* _WHAT THE EXERCISE ASKS_: The line containing "- Quick start commands" marks the end; write out exactly every line from the start of the data up to and including it, without the pictures.

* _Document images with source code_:
★ ★ ★ ★
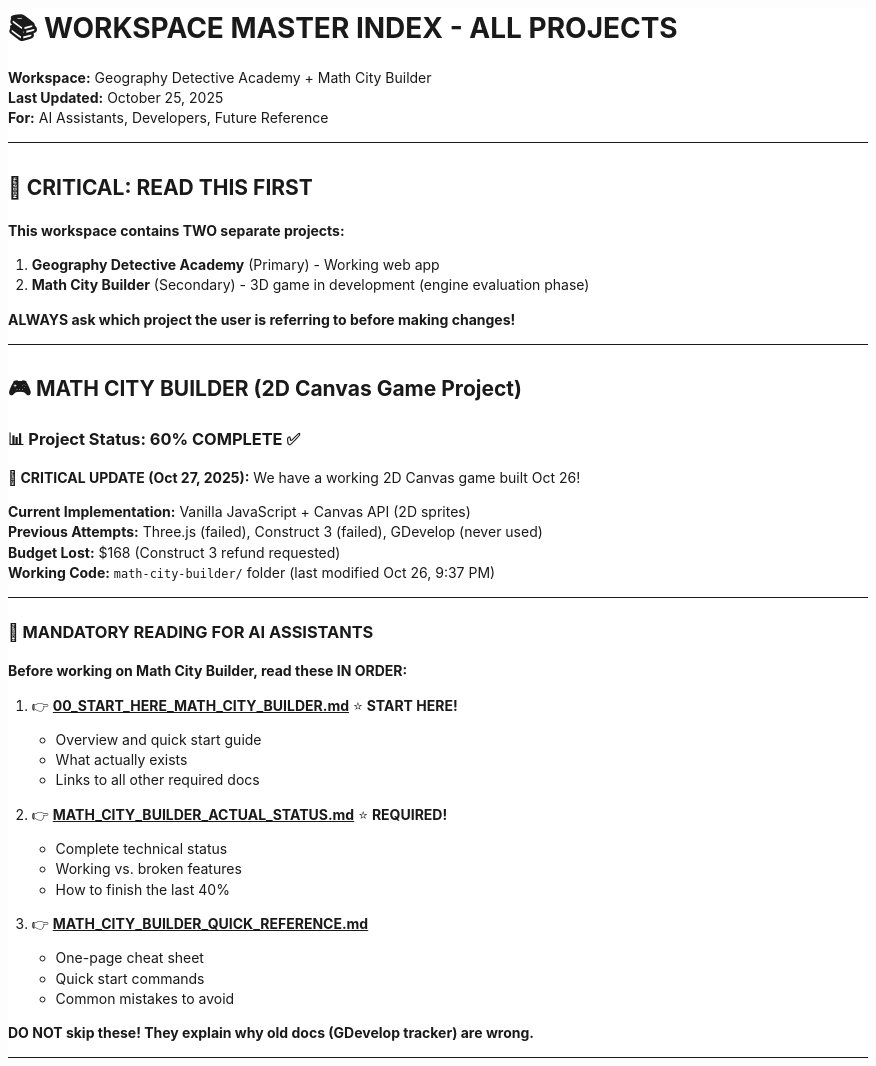 # 📚 WORKSPACE MASTER INDEX - ALL PROJECTS

**Workspace:** Geography Detective Academy + Math City Builder  
**Last Updated:** October 25, 2025  
**For:** AI Assistants, Developers, Future Reference

---

## 🚨 CRITICAL: READ THIS FIRST

**This workspace contains TWO separate projects:**

1. **Geography Detective Academy** (Primary) - Working web app
2. **Math City Builder** (Secondary) - 3D game in development (engine evaluation phase)

**ALWAYS ask which project the user is referring to before making changes!**

---

## 🎮 MATH CITY BUILDER (2D Canvas Game Project)

### 📊 Project Status: 60% COMPLETE ✅

**🚨 CRITICAL UPDATE (Oct 27, 2025):** We have a working 2D Canvas game built Oct 26!

**Current Implementation:** Vanilla JavaScript + Canvas API (2D sprites)  
**Previous Attempts:** Three.js (failed), Construct 3 (failed), GDevelop (never used)  
**Budget Lost:** $168 (Construct 3 refund requested)  
**Working Code:** `math-city-builder/` folder (last modified Oct 26, 9:37 PM)

---

### 🚨 MANDATORY READING FOR AI ASSISTANTS

**Before working on Math City Builder, read these IN ORDER:**

1. 👉 **[00_START_HERE_MATH_CITY_BUILDER.md](./00_START_HERE_MATH_CITY_BUILDER.md)** ⭐ **START HERE!**
   - Overview and quick start guide
   - What actually exists
   - Links to all other required docs
   
2. 👉 **[MATH_CITY_BUILDER_ACTUAL_STATUS.md](./MATH_CITY_BUILDER_ACTUAL_STATUS.md)** ⭐ **REQUIRED!**
   - Complete technical status
   - Working vs. broken features
   - How to finish the last 40%
   
3. 👉 **[MATH_CITY_BUILDER_QUICK_REFERENCE.md](./MATH_CITY_BUILDER_QUICK_REFERENCE.md)**
   - One-page cheat sheet
   - Quick start commands
   - Common mistakes to avoid

**DO NOT skip these! They explain why old docs (GDevelop tracker) are wrong.**

---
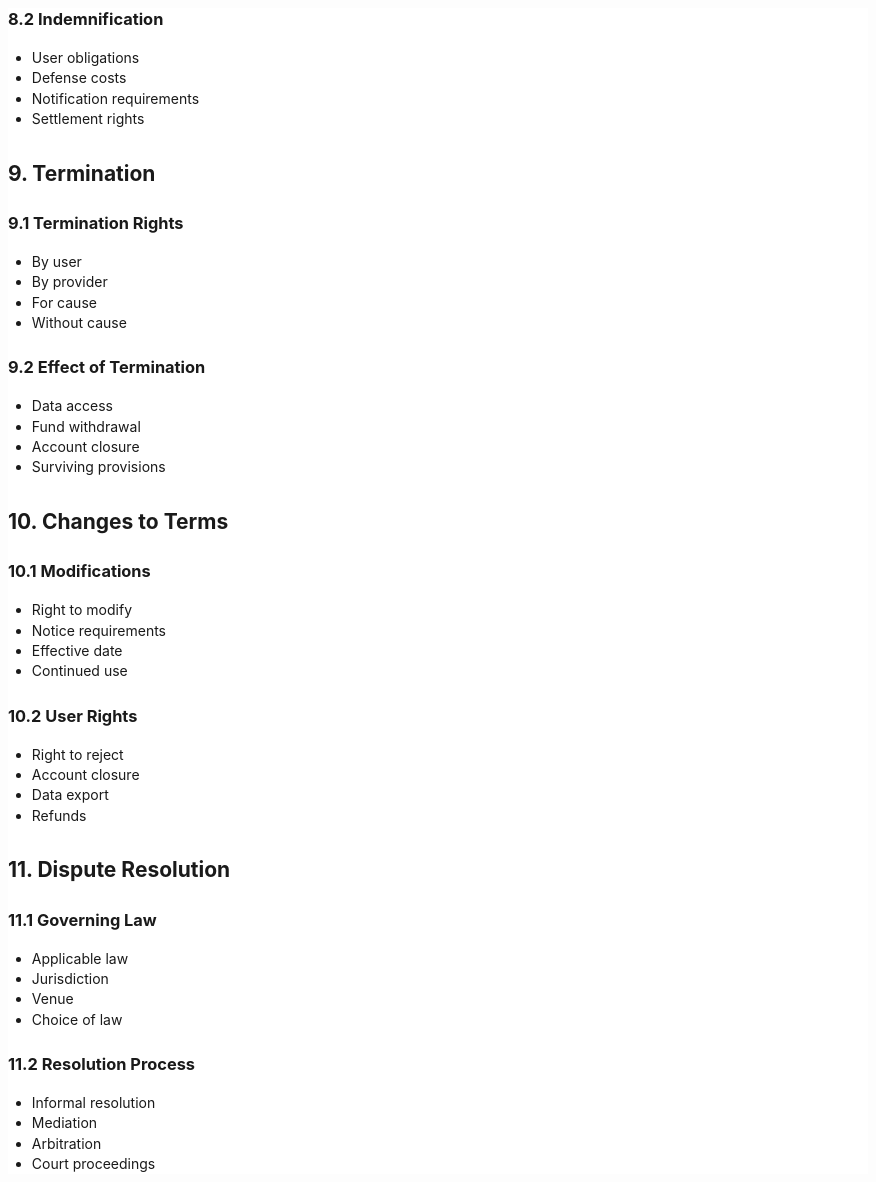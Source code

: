 ### 8.2 Indemnification
- User obligations
- Defense costs
- Notification requirements
- Settlement rights

## 9. Termination

### 9.1 Termination Rights
- By user
- By provider
- For cause
- Without cause

### 9.2 Effect of Termination
- Data access
- Fund withdrawal
- Account closure
- Surviving provisions

## 10. Changes to Terms

### 10.1 Modifications
- Right to modify
- Notice requirements
- Effective date
- Continued use

### 10.2 User Rights
- Right to reject
- Account closure
- Data export
- Refunds

## 11. Dispute Resolution

### 11.1 Governing Law
- Applicable law
- Jurisdiction
- Venue
- Choice of law

### 11.2 Resolution Process
- Informal resolution
- Mediation
- Arbitration
- Court proceedings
★ ★ ★ ★
* _RESULT OF THIS TASK_:
 # 📚 WORKSPACE MASTER INDEX - ALL PROJECTS

**Workspace:** Geography Detective Academy + Math City Builder  
**Last Updated:** October 25, 2025  
**For:** AI Assistants, Developers, Future Reference

---

## 🚨 CRITICAL: READ THIS FIRST

**This workspace contains TWO separate projects:**

1. **Geography Detective Academy** (Primary) - Working web app
2. **Math City Builder** (Secondary) - 3D game in development (engine evaluation phase)

**ALWAYS ask which project the user is referring to before making changes!**

---

## 🎮 MATH CITY BUILDER (2D Canvas Game Project)

### 📊 Project Status: 60% COMPLETE ✅

**🚨 CRITICAL UPDATE (Oct 27, 2025):** We have a working 2D Canvas game built Oct 26!

**Current Implementation:** Vanilla JavaScript + Canvas API (2D sprites)  
**Previous Attempts:** Three.js (failed), Construct 3 (failed), GDevelop (never used)  
**Budget Lost:** $168 (Construct 3 refund requested)  
**Working Code:** `math-city-builder/` folder (last modified Oct 26, 9:37 PM)

---

### 🚨 MANDATORY READING FOR AI ASSISTANTS

**Before working on Math City Builder, read these IN ORDER:**

1. 👉 **[00_START_HERE_MATH_CITY_BUILDER.md](./00_START_HERE_MATH_CITY_BUILDER.md)** ⭐ **START HERE!**
   - Overview and quick start guide
   - What actually exists
   - Links to all other required docs
   
2. 👉 **[MATH_CITY_BUILDER_ACTUAL_STATUS.md](./MATH_CITY_BUILDER_ACTUAL_STATUS.md)** ⭐ **REQUIRED!**
   - Complete technical status
   - Working vs. broken features
   - How to finish the last 40%
   
3. 👉 **[MATH_CITY_BUILDER_QUICK_REFERENCE.md](./MATH_CITY_BUILDER_QUICK_REFERENCE.md)**
   - One-page cheat sheet
   - Quick start commands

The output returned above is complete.